Problem to solve: Show, from the entries below, every line in which "first" appears.

Exercise materials:
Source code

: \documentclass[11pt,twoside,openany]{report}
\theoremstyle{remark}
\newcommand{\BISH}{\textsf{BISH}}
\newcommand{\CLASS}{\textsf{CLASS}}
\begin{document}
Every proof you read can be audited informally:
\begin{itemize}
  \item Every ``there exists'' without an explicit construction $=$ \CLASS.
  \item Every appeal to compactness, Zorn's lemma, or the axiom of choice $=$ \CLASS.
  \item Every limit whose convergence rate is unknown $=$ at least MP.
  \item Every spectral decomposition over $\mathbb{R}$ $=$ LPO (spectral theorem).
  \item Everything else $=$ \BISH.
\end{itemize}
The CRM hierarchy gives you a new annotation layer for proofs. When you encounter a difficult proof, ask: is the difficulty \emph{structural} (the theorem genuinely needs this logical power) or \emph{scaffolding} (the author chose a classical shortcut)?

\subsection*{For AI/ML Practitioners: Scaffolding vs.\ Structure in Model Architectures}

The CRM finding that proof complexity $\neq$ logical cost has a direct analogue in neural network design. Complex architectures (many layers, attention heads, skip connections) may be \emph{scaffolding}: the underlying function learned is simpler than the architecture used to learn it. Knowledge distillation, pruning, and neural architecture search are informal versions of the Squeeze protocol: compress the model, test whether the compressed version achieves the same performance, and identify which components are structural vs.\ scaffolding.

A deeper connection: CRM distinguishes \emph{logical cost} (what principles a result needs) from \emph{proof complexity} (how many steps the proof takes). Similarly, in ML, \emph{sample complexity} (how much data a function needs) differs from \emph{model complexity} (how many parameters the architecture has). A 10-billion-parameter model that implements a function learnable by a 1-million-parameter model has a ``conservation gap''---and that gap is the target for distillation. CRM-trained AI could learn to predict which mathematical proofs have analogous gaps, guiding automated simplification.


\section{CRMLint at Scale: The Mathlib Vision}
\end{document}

---

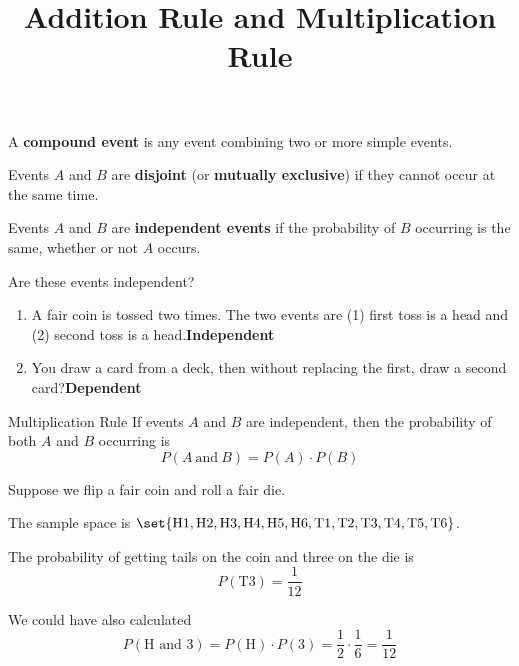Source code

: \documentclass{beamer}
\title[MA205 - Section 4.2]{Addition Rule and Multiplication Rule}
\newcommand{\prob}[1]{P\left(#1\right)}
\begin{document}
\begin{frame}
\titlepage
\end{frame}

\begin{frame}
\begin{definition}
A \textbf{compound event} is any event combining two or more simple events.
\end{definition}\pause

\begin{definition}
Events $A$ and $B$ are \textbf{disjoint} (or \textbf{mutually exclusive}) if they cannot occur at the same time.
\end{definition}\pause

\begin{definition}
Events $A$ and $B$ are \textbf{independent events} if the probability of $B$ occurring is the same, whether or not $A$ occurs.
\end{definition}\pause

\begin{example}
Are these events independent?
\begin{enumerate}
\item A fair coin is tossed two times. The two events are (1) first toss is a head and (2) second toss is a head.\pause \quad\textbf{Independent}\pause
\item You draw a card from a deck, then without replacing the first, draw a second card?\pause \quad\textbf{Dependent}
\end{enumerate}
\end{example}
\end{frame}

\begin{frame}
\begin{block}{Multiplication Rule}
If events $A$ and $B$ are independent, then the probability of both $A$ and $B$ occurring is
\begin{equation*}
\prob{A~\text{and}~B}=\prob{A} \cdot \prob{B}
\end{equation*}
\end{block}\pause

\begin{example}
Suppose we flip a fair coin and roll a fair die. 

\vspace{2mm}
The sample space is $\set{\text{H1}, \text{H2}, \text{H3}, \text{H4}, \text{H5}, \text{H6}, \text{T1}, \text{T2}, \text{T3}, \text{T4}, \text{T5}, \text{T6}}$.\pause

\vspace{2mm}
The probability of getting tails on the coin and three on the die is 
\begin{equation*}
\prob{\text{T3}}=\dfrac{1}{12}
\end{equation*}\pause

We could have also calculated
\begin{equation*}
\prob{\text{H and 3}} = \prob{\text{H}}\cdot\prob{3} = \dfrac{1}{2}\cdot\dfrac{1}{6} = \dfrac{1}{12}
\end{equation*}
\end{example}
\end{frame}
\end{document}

Answer to this exercise:
\item A fair coin is tossed two times. The two events are (1) first toss is a head and (2) second toss is a head.\pause \quad\textbf{Independent}\pause
\item You draw a card from a deck, then without replacing the first, draw a second card?\pause \quad\textbf{Dependent}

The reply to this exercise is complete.